Information -
__________

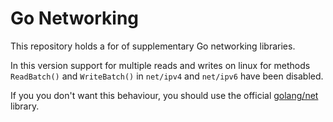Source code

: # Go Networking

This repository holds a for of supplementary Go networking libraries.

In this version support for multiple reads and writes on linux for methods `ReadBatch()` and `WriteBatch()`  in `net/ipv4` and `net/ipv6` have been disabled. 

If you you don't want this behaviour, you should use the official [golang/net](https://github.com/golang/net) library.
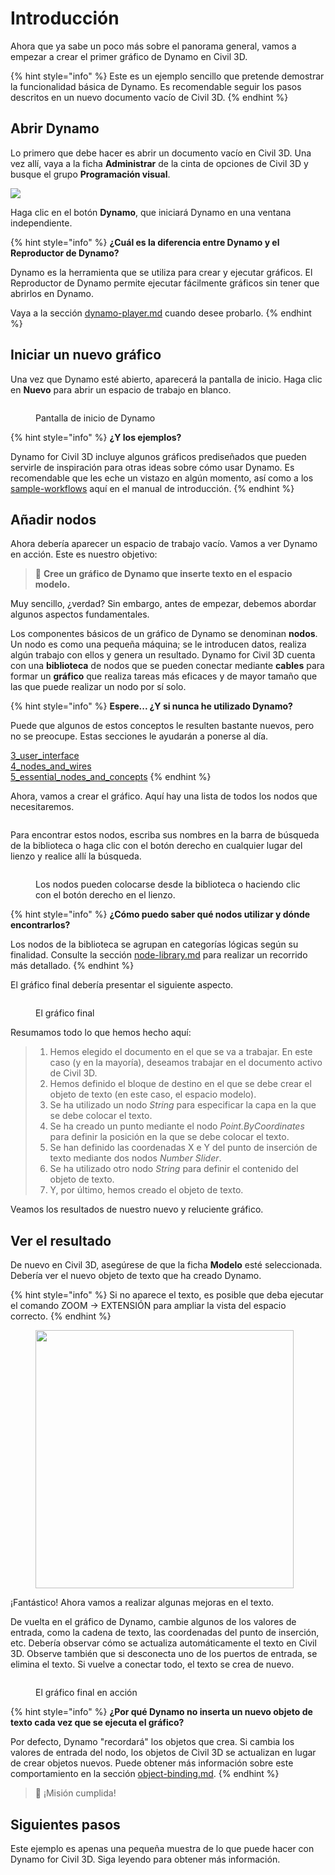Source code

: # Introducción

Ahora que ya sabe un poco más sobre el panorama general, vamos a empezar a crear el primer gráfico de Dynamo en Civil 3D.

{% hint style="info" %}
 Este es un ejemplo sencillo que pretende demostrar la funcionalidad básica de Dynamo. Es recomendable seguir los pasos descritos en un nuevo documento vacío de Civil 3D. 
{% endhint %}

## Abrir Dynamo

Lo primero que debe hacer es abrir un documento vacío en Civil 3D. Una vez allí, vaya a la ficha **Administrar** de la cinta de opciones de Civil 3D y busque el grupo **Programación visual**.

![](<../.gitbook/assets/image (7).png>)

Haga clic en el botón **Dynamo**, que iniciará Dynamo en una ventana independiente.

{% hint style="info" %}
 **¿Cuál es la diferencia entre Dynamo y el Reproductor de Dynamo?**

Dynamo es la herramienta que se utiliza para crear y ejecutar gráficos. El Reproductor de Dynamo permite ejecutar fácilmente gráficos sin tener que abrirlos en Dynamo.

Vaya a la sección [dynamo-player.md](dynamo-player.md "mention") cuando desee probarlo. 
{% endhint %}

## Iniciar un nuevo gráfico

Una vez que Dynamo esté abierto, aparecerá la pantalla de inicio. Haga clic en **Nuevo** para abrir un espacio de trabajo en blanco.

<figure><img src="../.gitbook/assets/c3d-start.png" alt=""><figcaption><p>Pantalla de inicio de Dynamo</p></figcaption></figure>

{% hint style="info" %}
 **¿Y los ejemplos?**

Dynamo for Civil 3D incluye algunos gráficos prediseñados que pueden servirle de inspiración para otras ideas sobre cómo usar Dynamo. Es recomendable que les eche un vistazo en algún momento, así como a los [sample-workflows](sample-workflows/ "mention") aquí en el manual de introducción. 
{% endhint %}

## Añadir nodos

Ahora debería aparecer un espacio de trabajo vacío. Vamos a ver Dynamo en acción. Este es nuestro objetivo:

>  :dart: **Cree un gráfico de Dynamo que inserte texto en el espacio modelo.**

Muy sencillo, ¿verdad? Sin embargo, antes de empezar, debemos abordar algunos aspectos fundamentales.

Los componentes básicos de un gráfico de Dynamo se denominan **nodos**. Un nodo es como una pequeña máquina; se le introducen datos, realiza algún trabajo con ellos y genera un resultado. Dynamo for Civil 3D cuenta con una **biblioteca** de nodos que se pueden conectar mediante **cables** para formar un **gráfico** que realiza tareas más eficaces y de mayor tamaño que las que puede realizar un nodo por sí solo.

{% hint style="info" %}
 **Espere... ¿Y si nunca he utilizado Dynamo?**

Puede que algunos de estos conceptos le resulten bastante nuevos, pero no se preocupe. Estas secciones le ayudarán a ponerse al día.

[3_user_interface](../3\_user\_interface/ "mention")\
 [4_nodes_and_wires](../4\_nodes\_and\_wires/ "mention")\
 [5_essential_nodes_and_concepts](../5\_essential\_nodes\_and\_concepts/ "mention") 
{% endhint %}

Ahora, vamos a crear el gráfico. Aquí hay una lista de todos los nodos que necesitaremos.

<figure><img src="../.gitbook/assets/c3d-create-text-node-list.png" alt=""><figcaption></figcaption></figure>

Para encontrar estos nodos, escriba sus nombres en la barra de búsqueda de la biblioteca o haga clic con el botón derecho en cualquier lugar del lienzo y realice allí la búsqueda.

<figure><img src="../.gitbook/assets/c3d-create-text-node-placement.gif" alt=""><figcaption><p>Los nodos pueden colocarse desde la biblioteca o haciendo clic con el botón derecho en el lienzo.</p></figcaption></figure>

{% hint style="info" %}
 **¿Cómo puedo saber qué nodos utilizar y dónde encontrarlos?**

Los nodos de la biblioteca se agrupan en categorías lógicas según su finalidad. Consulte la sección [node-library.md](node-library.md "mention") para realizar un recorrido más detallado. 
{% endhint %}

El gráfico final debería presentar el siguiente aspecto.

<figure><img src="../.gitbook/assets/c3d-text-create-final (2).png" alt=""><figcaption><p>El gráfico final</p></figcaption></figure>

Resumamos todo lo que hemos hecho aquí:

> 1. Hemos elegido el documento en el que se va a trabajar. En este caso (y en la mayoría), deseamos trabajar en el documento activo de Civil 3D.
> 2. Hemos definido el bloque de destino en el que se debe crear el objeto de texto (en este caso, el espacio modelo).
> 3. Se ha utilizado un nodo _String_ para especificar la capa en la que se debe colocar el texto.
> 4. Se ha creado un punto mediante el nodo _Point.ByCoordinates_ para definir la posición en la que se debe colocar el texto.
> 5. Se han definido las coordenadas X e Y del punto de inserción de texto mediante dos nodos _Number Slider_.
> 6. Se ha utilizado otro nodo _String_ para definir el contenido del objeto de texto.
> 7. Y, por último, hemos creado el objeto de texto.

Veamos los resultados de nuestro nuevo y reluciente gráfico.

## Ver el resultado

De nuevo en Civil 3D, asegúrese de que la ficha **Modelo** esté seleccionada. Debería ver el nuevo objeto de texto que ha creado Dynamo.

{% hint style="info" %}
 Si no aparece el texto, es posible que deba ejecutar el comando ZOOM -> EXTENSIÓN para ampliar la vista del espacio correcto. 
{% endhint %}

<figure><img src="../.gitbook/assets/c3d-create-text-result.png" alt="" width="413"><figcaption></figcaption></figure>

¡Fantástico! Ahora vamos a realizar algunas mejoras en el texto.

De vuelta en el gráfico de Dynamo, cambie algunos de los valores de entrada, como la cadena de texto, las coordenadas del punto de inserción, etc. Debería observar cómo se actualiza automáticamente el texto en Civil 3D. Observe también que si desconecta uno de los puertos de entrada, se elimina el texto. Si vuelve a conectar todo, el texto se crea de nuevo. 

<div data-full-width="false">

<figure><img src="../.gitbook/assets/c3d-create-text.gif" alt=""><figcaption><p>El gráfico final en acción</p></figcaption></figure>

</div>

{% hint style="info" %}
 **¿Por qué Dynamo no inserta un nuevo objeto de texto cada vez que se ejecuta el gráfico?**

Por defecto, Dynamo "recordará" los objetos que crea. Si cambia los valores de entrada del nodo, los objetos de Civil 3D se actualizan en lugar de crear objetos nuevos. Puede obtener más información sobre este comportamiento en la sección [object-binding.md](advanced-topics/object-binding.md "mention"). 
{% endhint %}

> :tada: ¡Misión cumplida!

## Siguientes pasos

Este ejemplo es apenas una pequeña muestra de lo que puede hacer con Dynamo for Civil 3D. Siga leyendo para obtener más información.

__________

Assigned task -
From the records above, copy only the lines starting with the line that holds "y dónde encontrarlos?**" and going on through the line that holds "Resumamos todo lo", exactly as written.

Solution for this task -
 **¿Cómo puedo saber qué nodos utilizar y dónde encontrarlos?**

Los nodos de la biblioteca se agrupan en categorías lógicas según su finalidad. Consulte la sección [node-library.md](node-library.md "mention") para realizar un recorrido más detallado. 
{% endhint %}

El gráfico final debería presentar el siguiente aspecto.

<figure><img src="../.gitbook/assets/c3d-text-create-final (2).png" alt=""><figcaption><p>El gráfico final</p></figcaption></figure>

Resumamos todo lo que hemos hecho aquí:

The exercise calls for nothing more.